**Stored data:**
● ● ● ● ●

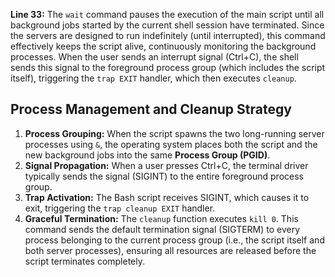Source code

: **Line 33:** The `wait` command pauses the execution of the main script until all background jobs started by the current shell session have terminated. Since the servers are designed to run indefinitely (until interrupted), this command effectively keeps the script alive, continuously monitoring the background processes. When the user sends an interrupt signal (Ctrl+C), the shell sends this signal to the foreground process group (which includes the script itself), triggering the `trap EXIT` handler, which then executes `cleanup`.

## Process Management and Cleanup Strategy

1.  **Process Grouping:** When the script spawns the two long-running server processes using `&`, the operating system places both the script and the new background jobs into the same **Process Group (PGID)**.
2.  **Signal Propagation:** When a user presses Ctrl+C, the terminal driver typically sends the signal (SIGINT) to the entire foreground process group.
3.  **Trap Activation:** The Bash script receives SIGINT, which causes it to exit, triggering the `trap cleanup EXIT` handler.
4.  **Graceful Termination:** The `cleanup` function executes `kill 0`. This command sends the default termination signal (SIGTERM) to every process belonging to the current process group (i.e., the script itself and both server processes), ensuring all resources are released before the script terminates completely.
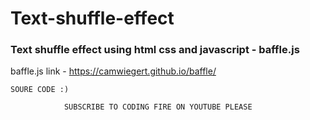 # Text-shuffle-effect

### Text shuffle effect using html css and javascript - baffle.js

baffle.js link - https://camwiegert.github.io/baffle/

    SOURE CODE :)

                SUBSCRIBE TO CODING FIRE ON YOUTUBE PLEASE
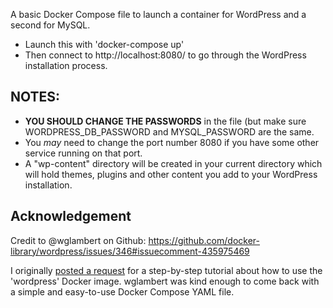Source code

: 
A basic Docker Compose file to launch a container for WordPress and a second for MySQL.

- Launch this with 'docker-compose up'
- Then connect to http://localhost:8080/ to go through the WordPress installation process.

## NOTES:

- **YOU SHOULD CHANGE THE PASSWORDS** in the file (but make sure WORDPRESS_DB_PASSWORD and MYSQL_PASSWORD
are the same.
- You _may_ need to change the port number 8080 if you have some other service running on that port.
- A "wp-content" directory will be created in your current directory which will hold themes, 
plugins and other content you add to your WordPress installation.

## Acknowledgement

Credit to @wglambert on Github: https://github.com/docker-library/wordpress/issues/346#issuecomment-435975469

I originally [posted a request](https://github.com/docker-library/wordpress/issues/346) for a step-by-step
tutorial about how to use the 'wordpress' Docker image. wglambert was kind enough to come back with a simple
and easy-to-use Docker Compose YAML file.

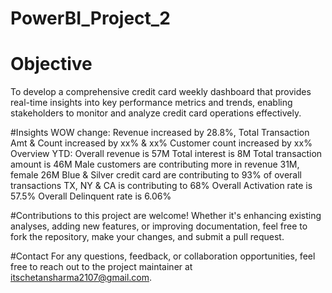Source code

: # PowerBI_Project_2
# Objective
To develop a comprehensive credit card weekly dashboard that provides real-time insights into key performance metrics and trends, enabling stakeholders to monitor and analyze credit card operations effectively.

#Insights
WOW change:
Revenue increased by 28.8%,
Total Transaction Amt & Count increased by xx% & xx%
Customer count increased by xx%
Overview YTD:
Overall revenue is 57M
Total interest is 8M
Total transaction amount is 46M
Male customers are contributing more in revenue 31M, female 26M
Blue & Silver credit card are contributing to 93% of overall
transactions
TX, NY & CA is contributing to 68%
Overall Activation rate is 57.5%
Overall Delinquent rate is 6.06%

#Contributions to this project are welcome! Whether it's enhancing existing analyses, adding new features, or improving documentation, feel free to fork the repository, make your changes, and submit a pull request.

#Contact For any questions, feedback, or collaboration opportunities, feel free to reach out to the project maintainer at itschetansharma2107@gmail.com.
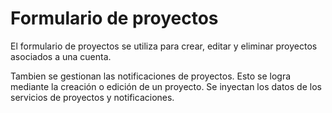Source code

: 

# Formulario de proyectos

El formulario de proyectos se utiliza para crear, editar y eliminar proyectos asociados a una cuenta.

Tambien se gestionan las notificaciones de proyectos. Esto se logra mediante la creación o edición de un proyecto. Se inyectan los datos de los servicios de proyectos y notificaciones.
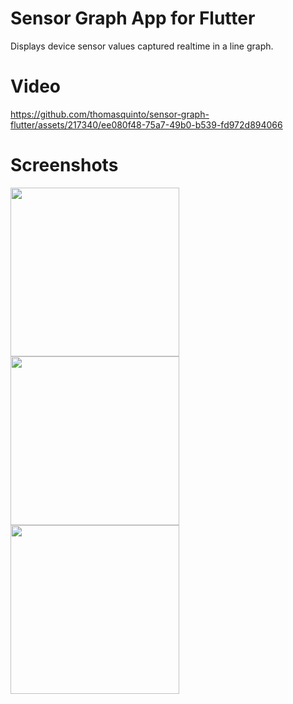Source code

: # Sensor Graph App for Flutter
Displays device sensor values captured realtime in a line graph.
# Video
https://github.com/thomasquinto/sensor-graph-flutter/assets/217340/ee080f48-75a7-49b0-b539-fd972d894066
# Screenshots
<img src="https://github.com/thomasquinto/sensor-graph-flutter/assets/217340/39f3fa7f-106e-44c0-835b-4f5debcb9ef4" width="270" />
<img src="https://github.com/thomasquinto/sensor-graph-flutter/assets/217340/f3f87ca1-d80d-4e96-8194-46d3b50d6236" width="270" />
<img src="https://github.com/thomasquinto/sensor-graph-flutter/assets/217340/67f350d9-ce25-492b-a155-25567d4108e5" width="270" />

● ● ● ● ●

**EXERCISE AIM:** Every line in the data above that contains the word "handler" should be copied.

**OUTPUT OF THE TASK:**
: **Line 33:** The `wait` command pauses the execution of the main script until all background jobs started by the current shell session have terminated. Since the servers are designed to run indefinitely (until interrupted), this command effectively keeps the script alive, continuously monitoring the background processes. When the user sends an interrupt signal (Ctrl+C), the shell sends this signal to the foreground process group (which includes the script itself), triggering the `trap EXIT` handler, which then executes `cleanup`.
3.  **Trap Activation:** The Bash script receives SIGINT, which causes it to exit, triggering the `trap cleanup EXIT` handler.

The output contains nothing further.